Set down every entry exactly as given. Pictures are to be left out.

Items listed in a dataset:
::::::

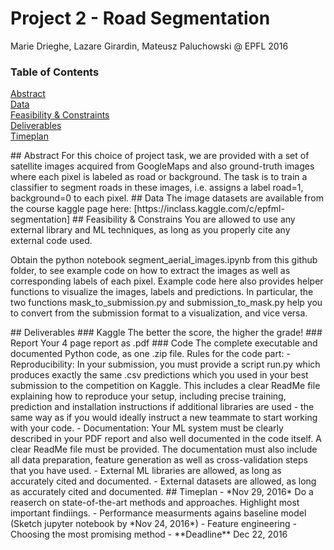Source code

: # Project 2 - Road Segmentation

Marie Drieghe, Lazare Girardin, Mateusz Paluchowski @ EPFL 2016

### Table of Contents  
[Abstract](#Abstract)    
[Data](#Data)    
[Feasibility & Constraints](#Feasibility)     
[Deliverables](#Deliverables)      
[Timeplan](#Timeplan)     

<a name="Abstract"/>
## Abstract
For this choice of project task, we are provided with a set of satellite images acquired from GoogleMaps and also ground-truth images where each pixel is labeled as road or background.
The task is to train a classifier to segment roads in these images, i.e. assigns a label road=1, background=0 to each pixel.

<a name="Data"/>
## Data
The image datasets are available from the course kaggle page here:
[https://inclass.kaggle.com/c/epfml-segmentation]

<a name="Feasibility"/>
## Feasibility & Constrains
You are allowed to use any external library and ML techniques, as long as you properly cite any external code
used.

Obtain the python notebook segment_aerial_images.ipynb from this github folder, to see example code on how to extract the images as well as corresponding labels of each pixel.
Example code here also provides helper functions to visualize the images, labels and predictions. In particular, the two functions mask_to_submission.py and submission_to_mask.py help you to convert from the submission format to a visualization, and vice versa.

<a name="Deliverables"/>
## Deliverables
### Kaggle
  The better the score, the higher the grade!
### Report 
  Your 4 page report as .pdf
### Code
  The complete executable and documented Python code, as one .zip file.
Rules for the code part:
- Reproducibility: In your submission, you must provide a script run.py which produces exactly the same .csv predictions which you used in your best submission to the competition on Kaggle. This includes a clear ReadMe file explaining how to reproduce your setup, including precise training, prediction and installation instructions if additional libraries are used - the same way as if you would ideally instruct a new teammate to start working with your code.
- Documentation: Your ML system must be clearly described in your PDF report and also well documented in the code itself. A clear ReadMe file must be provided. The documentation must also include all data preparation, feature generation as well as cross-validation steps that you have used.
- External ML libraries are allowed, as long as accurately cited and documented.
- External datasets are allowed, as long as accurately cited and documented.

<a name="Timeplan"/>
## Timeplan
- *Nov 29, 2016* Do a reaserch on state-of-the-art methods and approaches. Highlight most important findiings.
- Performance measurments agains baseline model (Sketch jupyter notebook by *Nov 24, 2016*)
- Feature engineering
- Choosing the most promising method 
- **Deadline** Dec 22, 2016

::::::

Answer to the exercise -
Source code

: # Project 2 - Road Segmentation

Marie Drieghe, Lazare Girardin, Mateusz Paluchowski @ EPFL 2016

### Table of Contents  
[Abstract](#Abstract)    
[Data](#Data)    
[Feasibility & Constraints](#Feasibility)     
[Deliverables](#Deliverables)      
[Timeplan](#Timeplan)     

<a name="Abstract"/>
## Abstract
For this choice of project task, we are provided with a set of satellite images acquired from GoogleMaps and also ground-truth images where each pixel is labeled as road or background.
The task is to train a classifier to segment roads in these images, i.e. assigns a label road=1, background=0 to each pixel.

<a name="Data"/>
## Data
The image datasets are available from the course kaggle page here:
[https://inclass.kaggle.com/c/epfml-segmentation]

<a name="Feasibility"/>
## Feasibility & Constrains
You are allowed to use any external library and ML techniques, as long as you properly cite any external code
used.

Obtain the python notebook segment_aerial_images.ipynb from this github folder, to see example code on how to extract the images as well as corresponding labels of each pixel.
Example code here also provides helper functions to visualize the images, labels and predictions. In particular, the two functions mask_to_submission.py and submission_to_mask.py help you to convert from the submission format to a visualization, and vice versa.

<a name="Deliverables"/>
## Deliverables
### Kaggle
  The better the score, the higher the grade!
### Report 
  Your 4 page report as .pdf
### Code
  The complete executable and documented Python code, as one .zip file.
Rules for the code part:
- Reproducibility: In your submission, you must provide a script run.py which produces exactly the same .csv predictions which you used in your best submission to the competition on Kaggle. This includes a clear ReadMe file explaining how to reproduce your setup, including precise training, prediction and installation instructions if additional libraries are used - the same way as if you would ideally instruct a new teammate to start working with your code.
- Documentation: Your ML system must be clearly described in your PDF report and also well documented in the code itself. A clear ReadMe file must be provided. The documentation must also include all data preparation, feature generation as well as cross-validation steps that you have used.
- External ML libraries are allowed, as long as accurately cited and documented.
- External datasets are allowed, as long as accurately cited and documented.

<a name="Timeplan"/>
## Timeplan
- *Nov 29, 2016* Do a reaserch on state-of-the-art methods and approaches. Highlight most important findiings.
- Performance measurments agains baseline model (Sketch jupyter notebook by *Nov 24, 2016*)
- Feature engineering
- Choosing the most promising method 
- **Deadline** Dec 22, 2016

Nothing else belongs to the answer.